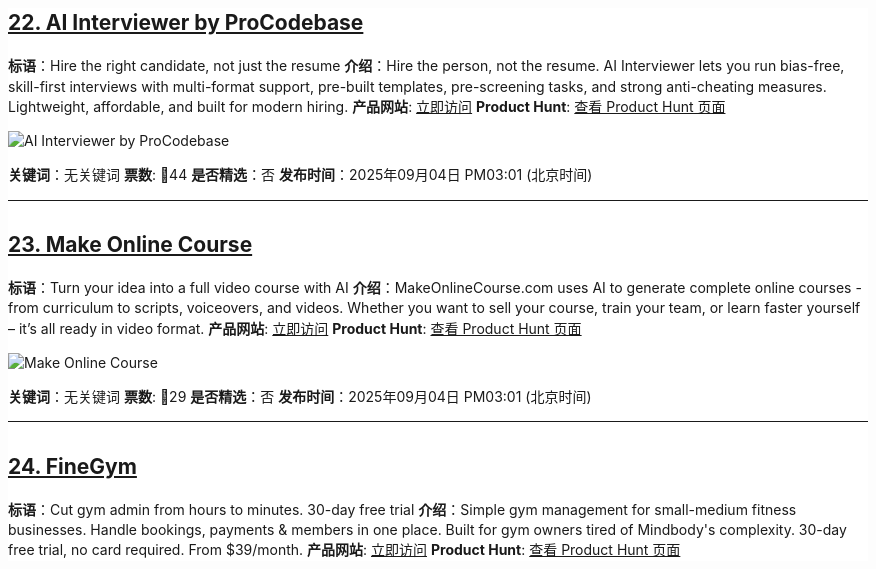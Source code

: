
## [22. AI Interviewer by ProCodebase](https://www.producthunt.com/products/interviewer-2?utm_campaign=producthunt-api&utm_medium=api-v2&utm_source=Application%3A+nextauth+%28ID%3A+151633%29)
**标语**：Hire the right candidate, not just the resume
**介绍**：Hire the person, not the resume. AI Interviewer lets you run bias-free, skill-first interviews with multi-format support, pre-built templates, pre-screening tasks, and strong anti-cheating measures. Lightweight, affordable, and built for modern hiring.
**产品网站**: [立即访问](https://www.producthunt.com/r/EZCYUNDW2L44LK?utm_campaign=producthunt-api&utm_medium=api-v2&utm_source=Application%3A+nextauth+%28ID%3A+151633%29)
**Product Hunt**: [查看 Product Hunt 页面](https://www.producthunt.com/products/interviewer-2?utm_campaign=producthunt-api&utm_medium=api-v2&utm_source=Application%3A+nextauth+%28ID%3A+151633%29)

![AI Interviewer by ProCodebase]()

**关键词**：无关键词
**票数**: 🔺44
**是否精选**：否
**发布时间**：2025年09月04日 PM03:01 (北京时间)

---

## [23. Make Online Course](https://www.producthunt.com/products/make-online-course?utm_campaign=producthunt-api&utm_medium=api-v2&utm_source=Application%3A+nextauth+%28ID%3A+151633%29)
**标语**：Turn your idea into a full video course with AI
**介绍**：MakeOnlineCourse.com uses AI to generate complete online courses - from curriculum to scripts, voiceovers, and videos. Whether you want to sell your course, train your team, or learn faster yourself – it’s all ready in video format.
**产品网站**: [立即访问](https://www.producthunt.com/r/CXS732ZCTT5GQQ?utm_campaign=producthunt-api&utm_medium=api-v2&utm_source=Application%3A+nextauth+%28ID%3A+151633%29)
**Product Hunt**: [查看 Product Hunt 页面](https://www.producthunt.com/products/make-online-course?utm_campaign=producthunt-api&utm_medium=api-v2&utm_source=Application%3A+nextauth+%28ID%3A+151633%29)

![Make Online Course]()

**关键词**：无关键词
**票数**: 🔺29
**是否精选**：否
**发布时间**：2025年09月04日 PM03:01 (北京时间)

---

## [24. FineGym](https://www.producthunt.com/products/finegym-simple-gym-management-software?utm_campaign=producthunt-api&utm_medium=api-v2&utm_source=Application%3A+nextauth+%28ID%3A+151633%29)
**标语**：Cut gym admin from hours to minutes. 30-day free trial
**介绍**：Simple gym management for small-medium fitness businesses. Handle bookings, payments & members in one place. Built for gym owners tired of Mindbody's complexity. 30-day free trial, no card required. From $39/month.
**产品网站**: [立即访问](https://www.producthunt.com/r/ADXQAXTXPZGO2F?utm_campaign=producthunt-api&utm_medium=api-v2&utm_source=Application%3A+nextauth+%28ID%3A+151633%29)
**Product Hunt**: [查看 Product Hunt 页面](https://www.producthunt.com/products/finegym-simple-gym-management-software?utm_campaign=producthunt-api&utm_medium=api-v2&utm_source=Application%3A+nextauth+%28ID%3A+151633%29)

┄┄┄┄┄┄┄┄┄┄

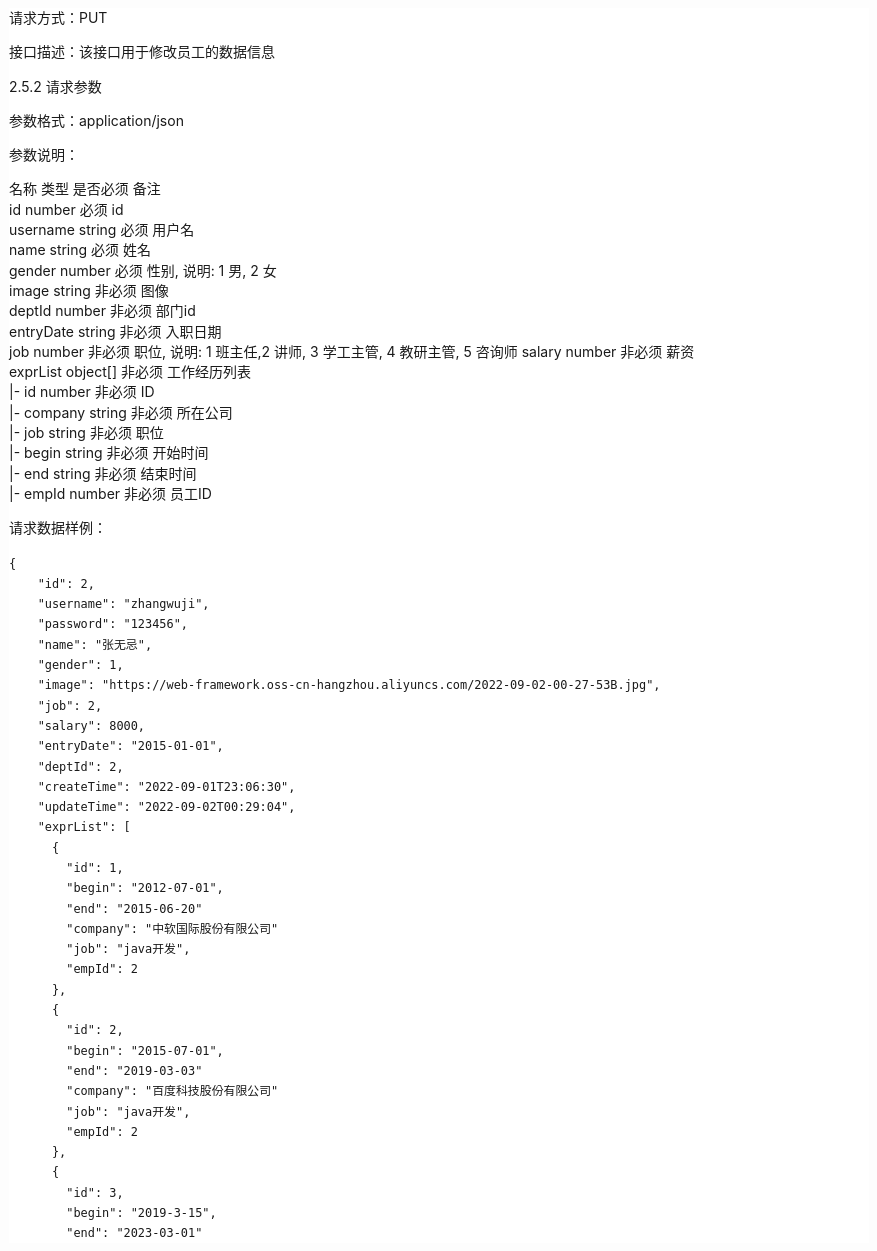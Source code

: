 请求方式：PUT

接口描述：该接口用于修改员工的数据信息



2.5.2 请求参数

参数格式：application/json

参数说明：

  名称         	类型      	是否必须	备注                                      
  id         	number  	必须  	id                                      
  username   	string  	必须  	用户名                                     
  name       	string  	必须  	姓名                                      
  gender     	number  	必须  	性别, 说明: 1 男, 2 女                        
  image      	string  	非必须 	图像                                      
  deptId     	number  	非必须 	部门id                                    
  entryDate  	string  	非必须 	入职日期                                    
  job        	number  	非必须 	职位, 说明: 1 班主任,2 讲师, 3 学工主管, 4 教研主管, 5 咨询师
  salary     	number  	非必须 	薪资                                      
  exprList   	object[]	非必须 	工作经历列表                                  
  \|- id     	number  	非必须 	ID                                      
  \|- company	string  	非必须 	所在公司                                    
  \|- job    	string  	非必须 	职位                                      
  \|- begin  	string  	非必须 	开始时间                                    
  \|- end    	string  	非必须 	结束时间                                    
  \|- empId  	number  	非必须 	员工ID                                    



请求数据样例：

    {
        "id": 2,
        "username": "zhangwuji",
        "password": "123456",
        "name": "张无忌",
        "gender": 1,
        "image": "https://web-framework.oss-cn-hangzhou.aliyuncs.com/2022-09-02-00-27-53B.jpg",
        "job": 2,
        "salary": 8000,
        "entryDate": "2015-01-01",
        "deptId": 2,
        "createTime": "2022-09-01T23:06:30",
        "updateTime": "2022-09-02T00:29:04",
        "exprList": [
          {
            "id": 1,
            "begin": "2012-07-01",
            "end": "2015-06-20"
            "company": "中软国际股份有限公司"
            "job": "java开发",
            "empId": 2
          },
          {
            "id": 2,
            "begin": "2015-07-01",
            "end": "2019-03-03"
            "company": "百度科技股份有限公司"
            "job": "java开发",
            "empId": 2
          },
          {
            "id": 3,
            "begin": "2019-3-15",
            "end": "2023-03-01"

┄┄┄┄┄┄┄┄┄┄

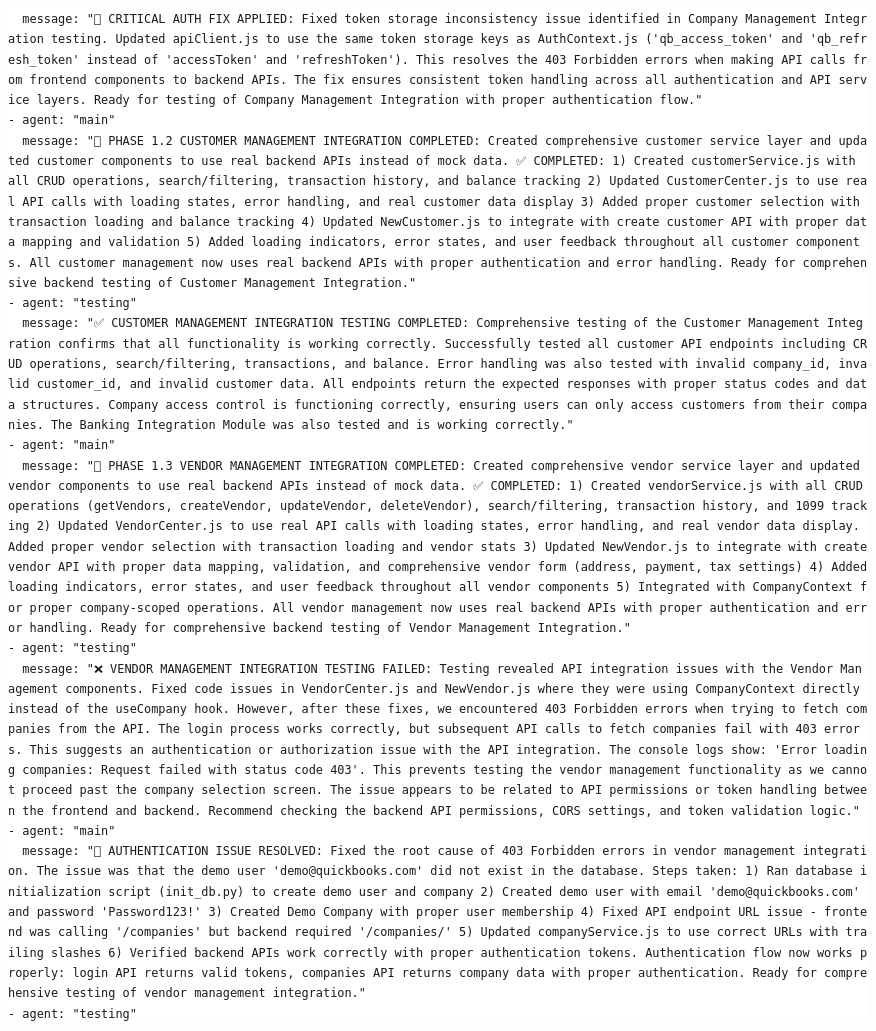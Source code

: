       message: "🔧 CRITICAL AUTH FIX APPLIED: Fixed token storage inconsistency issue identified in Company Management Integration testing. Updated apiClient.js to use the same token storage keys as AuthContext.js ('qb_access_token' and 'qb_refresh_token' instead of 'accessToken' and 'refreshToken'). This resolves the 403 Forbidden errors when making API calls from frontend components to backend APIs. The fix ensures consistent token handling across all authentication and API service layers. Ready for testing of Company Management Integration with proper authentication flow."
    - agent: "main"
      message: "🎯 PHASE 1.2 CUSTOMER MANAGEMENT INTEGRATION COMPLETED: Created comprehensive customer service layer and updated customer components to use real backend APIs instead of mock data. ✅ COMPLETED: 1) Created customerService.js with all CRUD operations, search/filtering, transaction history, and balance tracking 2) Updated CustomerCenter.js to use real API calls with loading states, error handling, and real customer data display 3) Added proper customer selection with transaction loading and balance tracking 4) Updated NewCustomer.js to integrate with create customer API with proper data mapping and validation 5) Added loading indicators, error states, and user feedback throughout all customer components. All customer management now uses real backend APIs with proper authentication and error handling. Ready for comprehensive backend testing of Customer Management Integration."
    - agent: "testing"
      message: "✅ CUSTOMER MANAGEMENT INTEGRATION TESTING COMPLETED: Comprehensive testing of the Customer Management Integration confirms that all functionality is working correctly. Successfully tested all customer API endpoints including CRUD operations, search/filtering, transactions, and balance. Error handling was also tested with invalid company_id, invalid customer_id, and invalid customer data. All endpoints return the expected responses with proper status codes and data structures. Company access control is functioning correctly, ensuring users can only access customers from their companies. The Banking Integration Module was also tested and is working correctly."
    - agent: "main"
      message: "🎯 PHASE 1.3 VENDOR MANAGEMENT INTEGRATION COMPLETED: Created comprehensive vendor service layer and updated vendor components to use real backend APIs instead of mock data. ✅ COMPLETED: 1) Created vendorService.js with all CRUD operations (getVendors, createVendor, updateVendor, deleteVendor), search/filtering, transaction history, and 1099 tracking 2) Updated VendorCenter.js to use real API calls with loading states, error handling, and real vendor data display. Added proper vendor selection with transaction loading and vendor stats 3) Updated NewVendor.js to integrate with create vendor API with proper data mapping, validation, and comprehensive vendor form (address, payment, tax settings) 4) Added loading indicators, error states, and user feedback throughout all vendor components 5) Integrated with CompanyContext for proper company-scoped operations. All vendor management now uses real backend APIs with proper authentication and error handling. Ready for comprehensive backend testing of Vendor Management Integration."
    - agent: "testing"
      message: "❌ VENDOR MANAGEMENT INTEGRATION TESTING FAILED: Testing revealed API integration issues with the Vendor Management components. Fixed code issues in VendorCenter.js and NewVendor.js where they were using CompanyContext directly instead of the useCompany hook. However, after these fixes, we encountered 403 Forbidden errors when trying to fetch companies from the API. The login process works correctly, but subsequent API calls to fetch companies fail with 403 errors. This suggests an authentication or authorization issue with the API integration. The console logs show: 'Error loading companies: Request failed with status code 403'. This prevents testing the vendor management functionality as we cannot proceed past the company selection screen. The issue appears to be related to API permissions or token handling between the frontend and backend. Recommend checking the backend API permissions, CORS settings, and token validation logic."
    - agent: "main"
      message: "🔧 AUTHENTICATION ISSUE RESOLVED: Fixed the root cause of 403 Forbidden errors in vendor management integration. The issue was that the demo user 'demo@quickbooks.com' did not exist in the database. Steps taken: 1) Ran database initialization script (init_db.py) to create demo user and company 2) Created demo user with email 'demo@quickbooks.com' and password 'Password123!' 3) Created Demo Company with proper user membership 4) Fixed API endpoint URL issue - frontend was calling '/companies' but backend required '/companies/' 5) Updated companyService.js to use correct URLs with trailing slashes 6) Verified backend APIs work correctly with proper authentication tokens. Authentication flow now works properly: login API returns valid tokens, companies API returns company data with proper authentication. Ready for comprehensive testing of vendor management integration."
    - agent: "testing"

┄┄┄┄┄┄┄┄┄┄

## About this exercise
Copy range, inclusive: the line holding "Interviewer by ProCodebase]()" to the line holding "course with AI". Reproduce exactly those lines of the records above and no others.

## Finished exercise
![AI Interviewer by ProCodebase]()

**关键词**：无关键词
**票数**: 🔺44
**是否精选**：否
**发布时间**：2025年09月04日 PM03:01 (北京时间)

---

## [23. Make Online Course](https://www.producthunt.com/products/make-online-course?utm_campaign=producthunt-api&utm_medium=api-v2&utm_source=Application%3A+nextauth+%28ID%3A+151633%29)
**标语**：Turn your idea into a full video course with AI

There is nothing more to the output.